Source texts of formatted documents:
....

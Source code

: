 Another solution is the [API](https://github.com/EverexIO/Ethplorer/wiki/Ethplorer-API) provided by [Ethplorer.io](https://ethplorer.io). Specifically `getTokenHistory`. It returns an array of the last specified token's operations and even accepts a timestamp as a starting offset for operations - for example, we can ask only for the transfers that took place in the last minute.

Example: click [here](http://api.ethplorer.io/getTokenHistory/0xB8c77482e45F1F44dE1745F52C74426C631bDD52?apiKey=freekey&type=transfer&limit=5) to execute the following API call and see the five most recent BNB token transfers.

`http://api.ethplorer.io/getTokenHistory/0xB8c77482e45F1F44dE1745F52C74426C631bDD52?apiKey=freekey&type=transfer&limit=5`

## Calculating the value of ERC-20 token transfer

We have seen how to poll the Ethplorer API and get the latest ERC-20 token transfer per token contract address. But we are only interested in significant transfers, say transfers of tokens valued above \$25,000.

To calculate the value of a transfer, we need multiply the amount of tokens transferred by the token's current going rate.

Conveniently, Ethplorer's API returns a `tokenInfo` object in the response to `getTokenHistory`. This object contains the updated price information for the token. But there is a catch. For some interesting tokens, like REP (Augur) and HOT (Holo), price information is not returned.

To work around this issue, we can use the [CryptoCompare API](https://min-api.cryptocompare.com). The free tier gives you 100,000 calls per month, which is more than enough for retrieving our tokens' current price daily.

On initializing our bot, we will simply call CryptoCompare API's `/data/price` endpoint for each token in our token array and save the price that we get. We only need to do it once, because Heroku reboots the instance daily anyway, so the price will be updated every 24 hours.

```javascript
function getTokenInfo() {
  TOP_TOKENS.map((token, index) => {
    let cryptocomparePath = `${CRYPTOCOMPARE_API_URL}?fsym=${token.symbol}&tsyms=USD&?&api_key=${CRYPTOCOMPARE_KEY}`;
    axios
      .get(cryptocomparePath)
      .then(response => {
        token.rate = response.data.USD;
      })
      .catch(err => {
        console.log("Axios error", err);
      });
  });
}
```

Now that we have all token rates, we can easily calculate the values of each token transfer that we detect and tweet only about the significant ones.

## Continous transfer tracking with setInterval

....

EXERCISE DESCRIPTION
Each line from the top of the records down to the one with "Conveniently, Ethplorer's API" must be retyped exactly; include both ends and nothing else.

RESULT
Source code

: Another solution is the [API](https://github.com/EverexIO/Ethplorer/wiki/Ethplorer-API) provided by [Ethplorer.io](https://ethplorer.io). Specifically `getTokenHistory`. It returns an array of the last specified token's operations and even accepts a timestamp as a starting offset for operations - for example, we can ask only for the transfers that took place in the last minute.

Example: click [here](http://api.ethplorer.io/getTokenHistory/0xB8c77482e45F1F44dE1745F52C74426C631bDD52?apiKey=freekey&type=transfer&limit=5) to execute the following API call and see the five most recent BNB token transfers.

`http://api.ethplorer.io/getTokenHistory/0xB8c77482e45F1F44dE1745F52C74426C631bDD52?apiKey=freekey&type=transfer&limit=5`

## Calculating the value of ERC-20 token transfer

We have seen how to poll the Ethplorer API and get the latest ERC-20 token transfer per token contract address. But we are only interested in significant transfers, say transfers of tokens valued above \$25,000.

To calculate the value of a transfer, we need multiply the amount of tokens transferred by the token's current going rate.

Conveniently, Ethplorer's API returns a `tokenInfo` object in the response to `getTokenHistory`. This object contains the updated price information for the token. But there is a catch. For some interesting tokens, like REP (Augur) and HOT (Holo), price information is not returned.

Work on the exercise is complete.